* EXERCISE
Return all the data exactly, keeping the pictures out.

[Stored records]
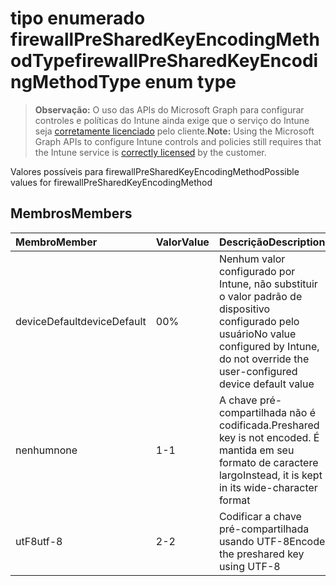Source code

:# <a name="firewallpresharedkeyencodingmethodtype-enum-type"></a><span data-ttu-id="513a5-101">tipo enumerado firewallPreSharedKeyEncodingMethodType</span><span class="sxs-lookup"><span data-stu-id="513a5-101">firewallPreSharedKeyEncodingMethodType enum type</span></span>

> <span data-ttu-id="513a5-102">**Observação:** O uso das APIs do Microsoft Graph para configurar controles e políticas do Intune ainda exige que o serviço do Intune seja [corretamente licenciado](https://go.microsoft.com/fwlink/?linkid=839381) pelo cliente.</span><span class="sxs-lookup"><span data-stu-id="513a5-102">**Note:** Using the Microsoft Graph APIs to configure Intune controls and policies still requires that the Intune service is [correctly licensed](https://go.microsoft.com/fwlink/?linkid=839381) by the customer.</span></span>

<span data-ttu-id="513a5-103">Valores possíveis para firewallPreSharedKeyEncodingMethod</span><span class="sxs-lookup"><span data-stu-id="513a5-103">Possible values for firewallPreSharedKeyEncodingMethod</span></span>
## <a name="members"></a><span data-ttu-id="513a5-104">Membros</span><span class="sxs-lookup"><span data-stu-id="513a5-104">Members</span></span>
|<span data-ttu-id="513a5-105">Membro</span><span class="sxs-lookup"><span data-stu-id="513a5-105">Member</span></span>|<span data-ttu-id="513a5-106">Valor</span><span class="sxs-lookup"><span data-stu-id="513a5-106">Value</span></span>|<span data-ttu-id="513a5-107">Descrição</span><span class="sxs-lookup"><span data-stu-id="513a5-107">Description</span></span>|
|:---|:---|:---|
|<span data-ttu-id="513a5-108">deviceDefault</span><span class="sxs-lookup"><span data-stu-id="513a5-108">deviceDefault</span></span>|<span data-ttu-id="513a5-109">0</span><span class="sxs-lookup"><span data-stu-id="513a5-109">0%</span></span>|<span data-ttu-id="513a5-110">Nenhum valor configurado por Intune, não substituir o valor padrão de dispositivo configurado pelo usuário</span><span class="sxs-lookup"><span data-stu-id="513a5-110">No value configured by Intune, do not override the user-configured device default value</span></span>|
|<span data-ttu-id="513a5-111">nenhum</span><span class="sxs-lookup"><span data-stu-id="513a5-111">none</span></span>|<span data-ttu-id="513a5-112">1</span><span class="sxs-lookup"><span data-stu-id="513a5-112">-1</span></span>|<span data-ttu-id="513a5-113">A chave pré-compartilhada não é codificada.</span><span class="sxs-lookup"><span data-stu-id="513a5-113">Preshared key is not encoded.</span></span> <span data-ttu-id="513a5-114">É mantida em seu formato de caractere largo</span><span class="sxs-lookup"><span data-stu-id="513a5-114">Instead, it is kept in its wide-character format</span></span>|
|<span data-ttu-id="513a5-115">utF8</span><span class="sxs-lookup"><span data-stu-id="513a5-115">utf-8</span></span>|<span data-ttu-id="513a5-116">2</span><span class="sxs-lookup"><span data-stu-id="513a5-116">-2</span></span>|<span data-ttu-id="513a5-117">Codificar a chave pré-compartilhada usando UTF-8</span><span class="sxs-lookup"><span data-stu-id="513a5-117">Encode the preshared key using UTF-8</span></span>|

* SOLUTION TO THIS PROBLEM
Source code

:# <a name="firewallpresharedkeyencodingmethodtype-enum-type"></a><span data-ttu-id="513a5-101">tipo enumerado firewallPreSharedKeyEncodingMethodType</span><span class="sxs-lookup"><span data-stu-id="513a5-101">firewallPreSharedKeyEncodingMethodType enum type</span></span>

> <span data-ttu-id="513a5-102">**Observação:** O uso das APIs do Microsoft Graph para configurar controles e políticas do Intune ainda exige que o serviço do Intune seja [corretamente licenciado](https://go.microsoft.com/fwlink/?linkid=839381) pelo cliente.</span><span class="sxs-lookup"><span data-stu-id="513a5-102">**Note:** Using the Microsoft Graph APIs to configure Intune controls and policies still requires that the Intune service is [correctly licensed](https://go.microsoft.com/fwlink/?linkid=839381) by the customer.</span></span>

<span data-ttu-id="513a5-103">Valores possíveis para firewallPreSharedKeyEncodingMethod</span><span class="sxs-lookup"><span data-stu-id="513a5-103">Possible values for firewallPreSharedKeyEncodingMethod</span></span>
## <a name="members"></a><span data-ttu-id="513a5-104">Membros</span><span class="sxs-lookup"><span data-stu-id="513a5-104">Members</span></span>
|<span data-ttu-id="513a5-105">Membro</span><span class="sxs-lookup"><span data-stu-id="513a5-105">Member</span></span>|<span data-ttu-id="513a5-106">Valor</span><span class="sxs-lookup"><span data-stu-id="513a5-106">Value</span></span>|<span data-ttu-id="513a5-107">Descrição</span><span class="sxs-lookup"><span data-stu-id="513a5-107">Description</span></span>|
|:---|:---|:---|
|<span data-ttu-id="513a5-108">deviceDefault</span><span class="sxs-lookup"><span data-stu-id="513a5-108">deviceDefault</span></span>|<span data-ttu-id="513a5-109">0</span><span class="sxs-lookup"><span data-stu-id="513a5-109">0%</span></span>|<span data-ttu-id="513a5-110">Nenhum valor configurado por Intune, não substituir o valor padrão de dispositivo configurado pelo usuário</span><span class="sxs-lookup"><span data-stu-id="513a5-110">No value configured by Intune, do not override the user-configured device default value</span></span>|
|<span data-ttu-id="513a5-111">nenhum</span><span class="sxs-lookup"><span data-stu-id="513a5-111">none</span></span>|<span data-ttu-id="513a5-112">1</span><span class="sxs-lookup"><span data-stu-id="513a5-112">-1</span></span>|<span data-ttu-id="513a5-113">A chave pré-compartilhada não é codificada.</span><span class="sxs-lookup"><span data-stu-id="513a5-113">Preshared key is not encoded.</span></span> <span data-ttu-id="513a5-114">É mantida em seu formato de caractere largo</span><span class="sxs-lookup"><span data-stu-id="513a5-114">Instead, it is kept in its wide-character format</span></span>|
|<span data-ttu-id="513a5-115">utF8</span><span class="sxs-lookup"><span data-stu-id="513a5-115">utf-8</span></span>|<span data-ttu-id="513a5-116">2</span><span class="sxs-lookup"><span data-stu-id="513a5-116">-2</span></span>|<span data-ttu-id="513a5-117">Codificar a chave pré-compartilhada usando UTF-8</span><span class="sxs-lookup"><span data-stu-id="513a5-117">Encode the preshared key using UTF-8</span></span>|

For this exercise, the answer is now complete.